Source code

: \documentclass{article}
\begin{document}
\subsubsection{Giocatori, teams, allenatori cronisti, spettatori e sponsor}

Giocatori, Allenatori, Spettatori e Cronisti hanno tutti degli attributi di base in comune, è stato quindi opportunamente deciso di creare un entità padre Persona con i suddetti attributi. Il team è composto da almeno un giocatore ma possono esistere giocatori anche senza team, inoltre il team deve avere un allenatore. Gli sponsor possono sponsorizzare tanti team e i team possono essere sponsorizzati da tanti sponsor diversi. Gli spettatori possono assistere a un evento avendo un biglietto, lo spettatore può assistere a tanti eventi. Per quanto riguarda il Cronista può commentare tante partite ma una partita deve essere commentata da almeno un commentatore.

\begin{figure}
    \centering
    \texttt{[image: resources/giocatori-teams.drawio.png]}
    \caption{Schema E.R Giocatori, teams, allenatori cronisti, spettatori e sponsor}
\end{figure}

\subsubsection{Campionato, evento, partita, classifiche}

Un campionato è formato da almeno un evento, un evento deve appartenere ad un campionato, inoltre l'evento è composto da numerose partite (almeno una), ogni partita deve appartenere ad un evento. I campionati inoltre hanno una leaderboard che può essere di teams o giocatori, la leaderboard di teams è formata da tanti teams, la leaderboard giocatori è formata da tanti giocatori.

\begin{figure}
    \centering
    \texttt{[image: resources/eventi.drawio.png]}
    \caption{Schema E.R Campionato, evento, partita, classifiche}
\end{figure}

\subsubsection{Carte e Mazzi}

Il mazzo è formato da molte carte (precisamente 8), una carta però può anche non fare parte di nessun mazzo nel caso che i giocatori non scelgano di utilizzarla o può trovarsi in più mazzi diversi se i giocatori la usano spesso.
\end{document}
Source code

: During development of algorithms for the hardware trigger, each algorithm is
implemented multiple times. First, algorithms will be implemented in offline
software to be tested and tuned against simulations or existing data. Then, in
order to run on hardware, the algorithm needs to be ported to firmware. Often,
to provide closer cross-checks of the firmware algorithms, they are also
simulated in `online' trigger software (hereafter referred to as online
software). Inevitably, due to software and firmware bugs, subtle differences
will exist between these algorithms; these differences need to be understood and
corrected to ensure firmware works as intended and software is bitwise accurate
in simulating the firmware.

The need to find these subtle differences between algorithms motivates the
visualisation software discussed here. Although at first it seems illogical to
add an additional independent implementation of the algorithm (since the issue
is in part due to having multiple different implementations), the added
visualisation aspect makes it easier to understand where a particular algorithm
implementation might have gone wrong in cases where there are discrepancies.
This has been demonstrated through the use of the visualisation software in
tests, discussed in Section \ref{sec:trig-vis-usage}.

━━━━━━━━

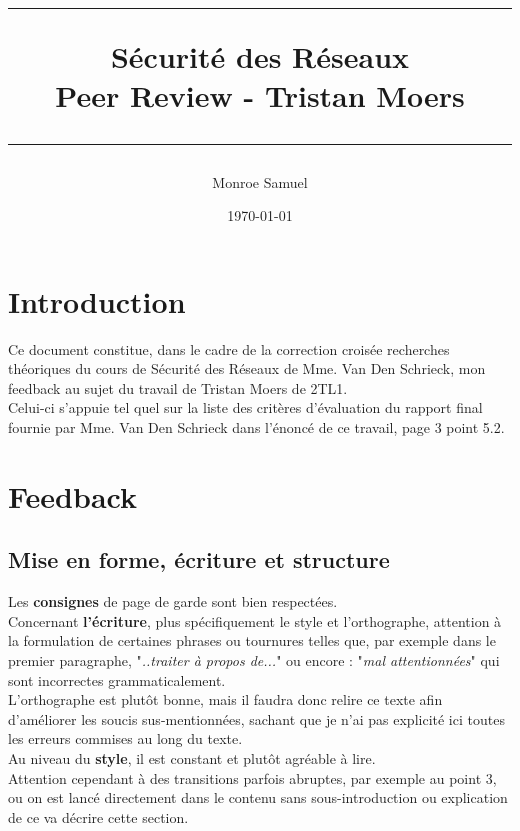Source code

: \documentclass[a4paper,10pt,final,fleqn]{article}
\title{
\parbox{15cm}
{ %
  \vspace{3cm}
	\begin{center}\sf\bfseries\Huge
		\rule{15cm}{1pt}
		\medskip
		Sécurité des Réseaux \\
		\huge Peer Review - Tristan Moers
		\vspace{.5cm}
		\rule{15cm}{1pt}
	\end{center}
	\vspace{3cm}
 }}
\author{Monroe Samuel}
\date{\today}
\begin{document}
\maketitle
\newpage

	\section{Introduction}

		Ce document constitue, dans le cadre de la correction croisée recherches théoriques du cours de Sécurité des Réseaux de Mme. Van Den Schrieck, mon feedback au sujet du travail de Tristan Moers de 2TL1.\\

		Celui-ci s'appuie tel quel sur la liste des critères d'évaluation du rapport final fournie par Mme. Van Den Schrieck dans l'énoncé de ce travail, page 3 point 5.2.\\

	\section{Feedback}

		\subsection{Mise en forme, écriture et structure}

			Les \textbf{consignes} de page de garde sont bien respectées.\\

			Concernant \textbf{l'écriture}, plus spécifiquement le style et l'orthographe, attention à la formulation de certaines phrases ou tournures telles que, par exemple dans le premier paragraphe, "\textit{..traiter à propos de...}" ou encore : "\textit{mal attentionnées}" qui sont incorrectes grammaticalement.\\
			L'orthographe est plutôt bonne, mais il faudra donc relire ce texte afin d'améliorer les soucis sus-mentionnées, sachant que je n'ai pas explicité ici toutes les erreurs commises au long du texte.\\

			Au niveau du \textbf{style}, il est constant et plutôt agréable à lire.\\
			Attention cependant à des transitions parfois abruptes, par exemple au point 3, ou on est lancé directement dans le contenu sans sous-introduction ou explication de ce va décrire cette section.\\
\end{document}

━━━━━━━━

> _What is needed_: For the word "écriture", count the lines of the records that contain it and give only the number.

> _Solution_: 2